Often cats scarf their food and many will whine for more two hours later (or jump on you, or bite your toes, or sit on your computer until you comply). By placing their kibble into a kibble ball, you cause them to have to work for their food. It not only slows their eating down, but it also engages their brain!
Being hunters by nature, cats are used to stalking their prey and get satisfaction out of being able to hunt for their food. It also slows down the time it takes them to eat their meal, which helps them digest their food better.
Get Them Moving!
To introduce a kibble ball, place the food inside of the ball and roll it around between your hands to get food to fall out. Once your cat sees the food appear, they are keen to find out how to make it happen again.
Most cats are food motivated and will pick up on what to do right away once they see where the food is.
If not, try shaking the ball to release more kibble and roll the ball in front of your cat. Some may be wary of the noise, at first, and not understand the new toy or why their food is suddenly inside of it. Cats are prone to do what they please and some take more work than others to get going. Be patient and try again! If their food is only available in the ball, they will catch on quickly.
By getting them to play with the ball by themselves they are being active on their own.

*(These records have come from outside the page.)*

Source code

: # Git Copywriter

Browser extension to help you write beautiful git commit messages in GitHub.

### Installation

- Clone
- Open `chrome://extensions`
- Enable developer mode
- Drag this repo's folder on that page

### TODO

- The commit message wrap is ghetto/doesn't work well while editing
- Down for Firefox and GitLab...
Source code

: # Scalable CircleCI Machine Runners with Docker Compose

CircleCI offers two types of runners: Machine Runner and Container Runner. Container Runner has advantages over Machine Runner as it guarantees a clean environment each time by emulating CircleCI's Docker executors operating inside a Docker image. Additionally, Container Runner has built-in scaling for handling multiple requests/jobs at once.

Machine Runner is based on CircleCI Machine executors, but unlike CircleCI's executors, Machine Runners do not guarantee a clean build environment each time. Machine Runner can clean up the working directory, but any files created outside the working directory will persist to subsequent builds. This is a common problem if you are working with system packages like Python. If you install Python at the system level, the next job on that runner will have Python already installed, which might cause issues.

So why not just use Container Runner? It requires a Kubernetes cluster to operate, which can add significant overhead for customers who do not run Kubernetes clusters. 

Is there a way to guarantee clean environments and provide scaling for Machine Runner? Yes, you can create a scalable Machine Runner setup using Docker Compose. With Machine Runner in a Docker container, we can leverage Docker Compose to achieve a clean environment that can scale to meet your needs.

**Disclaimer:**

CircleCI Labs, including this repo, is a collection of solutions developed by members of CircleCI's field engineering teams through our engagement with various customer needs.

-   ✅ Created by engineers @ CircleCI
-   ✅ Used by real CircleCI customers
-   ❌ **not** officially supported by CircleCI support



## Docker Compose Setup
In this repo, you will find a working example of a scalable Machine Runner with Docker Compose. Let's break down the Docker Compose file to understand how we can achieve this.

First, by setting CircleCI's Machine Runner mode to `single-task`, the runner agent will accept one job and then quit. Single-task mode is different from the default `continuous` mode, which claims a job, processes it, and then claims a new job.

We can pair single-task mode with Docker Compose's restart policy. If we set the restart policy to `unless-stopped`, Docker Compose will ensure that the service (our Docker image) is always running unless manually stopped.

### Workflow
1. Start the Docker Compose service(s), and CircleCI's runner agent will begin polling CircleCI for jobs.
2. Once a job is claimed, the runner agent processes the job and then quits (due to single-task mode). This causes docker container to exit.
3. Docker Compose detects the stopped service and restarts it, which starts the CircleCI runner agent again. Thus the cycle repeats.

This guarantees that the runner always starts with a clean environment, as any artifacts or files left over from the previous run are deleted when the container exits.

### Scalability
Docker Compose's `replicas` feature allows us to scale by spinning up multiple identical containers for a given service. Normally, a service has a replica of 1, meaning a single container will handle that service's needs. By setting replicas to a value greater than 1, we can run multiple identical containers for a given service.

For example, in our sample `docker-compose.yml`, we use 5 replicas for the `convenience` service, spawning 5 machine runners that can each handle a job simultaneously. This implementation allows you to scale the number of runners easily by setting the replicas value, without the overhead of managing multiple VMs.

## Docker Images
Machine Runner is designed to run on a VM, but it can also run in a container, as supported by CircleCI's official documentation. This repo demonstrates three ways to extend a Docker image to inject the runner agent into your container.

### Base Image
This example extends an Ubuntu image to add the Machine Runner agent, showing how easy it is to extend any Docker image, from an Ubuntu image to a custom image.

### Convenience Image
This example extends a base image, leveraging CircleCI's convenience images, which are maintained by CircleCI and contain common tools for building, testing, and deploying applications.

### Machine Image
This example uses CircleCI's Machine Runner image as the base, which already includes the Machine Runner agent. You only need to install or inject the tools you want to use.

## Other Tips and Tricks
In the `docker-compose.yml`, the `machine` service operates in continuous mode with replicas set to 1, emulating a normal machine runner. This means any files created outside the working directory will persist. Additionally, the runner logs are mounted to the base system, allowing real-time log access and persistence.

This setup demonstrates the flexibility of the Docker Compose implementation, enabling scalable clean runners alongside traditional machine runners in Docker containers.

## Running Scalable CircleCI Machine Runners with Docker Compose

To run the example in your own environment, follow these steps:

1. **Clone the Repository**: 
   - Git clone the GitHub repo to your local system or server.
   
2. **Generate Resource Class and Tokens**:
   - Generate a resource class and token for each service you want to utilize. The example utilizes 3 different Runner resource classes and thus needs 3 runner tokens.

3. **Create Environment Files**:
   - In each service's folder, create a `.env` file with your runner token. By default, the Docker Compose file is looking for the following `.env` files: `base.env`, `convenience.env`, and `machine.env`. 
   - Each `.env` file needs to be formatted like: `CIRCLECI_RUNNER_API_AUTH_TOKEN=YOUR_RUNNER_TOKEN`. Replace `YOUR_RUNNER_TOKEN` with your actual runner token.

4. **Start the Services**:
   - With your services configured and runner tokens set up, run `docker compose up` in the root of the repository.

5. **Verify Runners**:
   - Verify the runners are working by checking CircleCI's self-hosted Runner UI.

Getting them moving can often be a big challenge for overweight cats, but combining it with their favorite activity can be a great incentive!
Cut your cat's calories slowly in order to not cause a shock to their system. Start reducing their calories by taking incremental amounts of kibble out every day. The difference will add up over time!
Kibble balls can also hold treats. Treats can be a great addition to your cat's diet, but be sure they don't make up more than 10% of it. Mixing a few in with the kibble can make for a fun reward and re-incentivize your cat if they get less crazy about their kibble over time.
While we love our animals at any size, we control their portions and need to make smart and healthy decisions on their behalf. Remember, a healthy cat is a happy cat!